Bird Feet’s Patina is burnished with rust-coloured observations and sky blue/sea-foam green memories.
LISTEN:
It’s commonly misunderstood that metals oxidize due to exposure to oxygen (the similar sounding words certainly don’t help clear the confusion). Metals actually get their grey-green-brown patina as atoms lose electrons through chemical reactions with compounds like, but not limited to, oxygen. Oxidation goes hand-in-hand with reduction—its opposite reaction in which atoms gain electrons that others have shed.
Why the science lesson? Mostly because of the resonance between these chemical reactions and Dawson-based musician Bird Feet’s 2017 release Patina.
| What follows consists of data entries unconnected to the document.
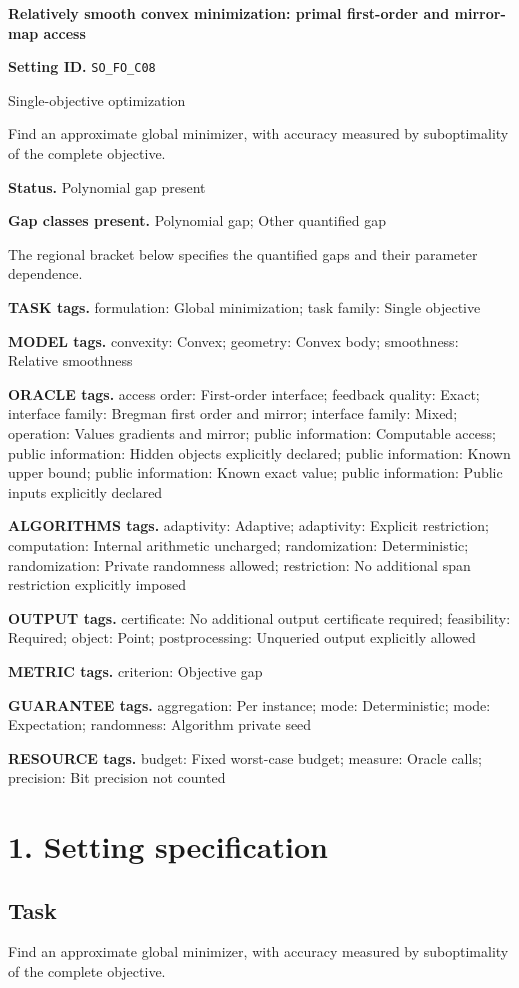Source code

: \documentclass[10pt,a4paper]{article}
\begin{document}
\raggedright

{\LARGE\bfseries\sffamily\color{AtlasNavy} Relatively smooth convex minimization: primal first-order and mirror-map access\par}\vspace{5pt}
\textbf{Setting ID.} \texttt{SO\_\allowbreak{}FO\_\allowbreak{}C08}

Single-objective optimization

Find an approximate global minimizer, with accuracy measured by suboptimality of the complete objective.

\textbf{Status.} Polynomial gap present

\textbf{Gap classes present.} Polynomial gap; Other quantified gap

The regional bracket below specifies the quantified gaps and their parameter dependence.

\textbf{TASK tags.} formulation: Global minimization; task family: Single objective

\textbf{MODEL tags.} convexity: Convex; geometry: Convex body; smoothness: Relative smoothness

\textbf{ORACLE tags.} access order: First-order interface; feedback quality: Exact; interface family: Bregman first order and mirror; interface family: Mixed; operation: Values gradients and mirror; public information: Computable access; public information: Hidden objects explicitly declared; public information: Known upper bound; public information: Known exact value; public information: Public inputs explicitly declared

\textbf{ALGORITHMS tags.} adaptivity: Adaptive; adaptivity: Explicit restriction; computation: Internal arithmetic uncharged; randomization: Deterministic; randomization: Private randomness allowed; restriction: No additional span restriction explicitly imposed

\textbf{OUTPUT tags.} certificate: No additional output certificate required; feasibility: Required; object: Point; postprocessing: Unqueried output explicitly allowed

\textbf{METRIC tags.} criterion: Objective gap

\textbf{GUARANTEE tags.} aggregation: Per instance; mode: Deterministic; mode: Expectation; randomness: Algorithm private seed

\textbf{RESOURCE tags.} budget: Fixed worst-case budget; measure: Oracle calls; precision: Bit precision not counted

\section{1. Setting specification}
\subsection{Task}
Find an approximate global minimizer, with accuracy measured by suboptimality of the complete objective.
\end{document}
While travelling through India in February 2017, Kimberly Edgar took up the challenge of writing and recording Patina in just twenty-eight days. Whatever losses the music might have experienced given the time restrictions of the challenge are balanced by the gains evident on the grainy, gritty, gorgeous finished product. Free from the hassle of practice, perfection, and studio production, Patina is an honest and raw record.
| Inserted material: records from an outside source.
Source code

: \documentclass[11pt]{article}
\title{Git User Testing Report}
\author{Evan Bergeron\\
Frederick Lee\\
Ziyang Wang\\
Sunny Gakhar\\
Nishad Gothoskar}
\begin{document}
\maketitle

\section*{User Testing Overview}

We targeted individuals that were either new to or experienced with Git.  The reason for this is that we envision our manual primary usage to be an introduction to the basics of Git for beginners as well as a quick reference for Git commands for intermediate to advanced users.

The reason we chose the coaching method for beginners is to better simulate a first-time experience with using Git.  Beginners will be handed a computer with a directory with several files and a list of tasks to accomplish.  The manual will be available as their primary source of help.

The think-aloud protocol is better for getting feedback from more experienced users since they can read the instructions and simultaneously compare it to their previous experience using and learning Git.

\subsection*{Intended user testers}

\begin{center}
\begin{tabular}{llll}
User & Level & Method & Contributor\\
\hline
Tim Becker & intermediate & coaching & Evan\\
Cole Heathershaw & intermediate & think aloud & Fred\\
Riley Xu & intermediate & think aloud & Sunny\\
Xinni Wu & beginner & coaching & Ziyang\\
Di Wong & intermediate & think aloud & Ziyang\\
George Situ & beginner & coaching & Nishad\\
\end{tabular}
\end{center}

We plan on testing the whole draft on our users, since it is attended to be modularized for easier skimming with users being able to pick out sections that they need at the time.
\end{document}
Patina is poignant and heartbreaking; living, human oxidation and reduction, built on Kimberly Edgar’s voice and processed ukulele playing alone. On the lovely/depressing “Train Wreck”, Edgar laments the probability of love being erased from existence by the possibility of disaster: “And if this train derails / our love will dissipate / and settle like a dust /into the trees and the sidewalks… / to be picked up, picked up, picked up.” This image, of atoms of affection and love being scattered across nature to be absorbed by other living things, is like an entirely new chemical reaction creating an emotional patina on our surroundings. One that is burnished by earthy, rust-coloured observations and speckled with sky blue and sea-foam green memories.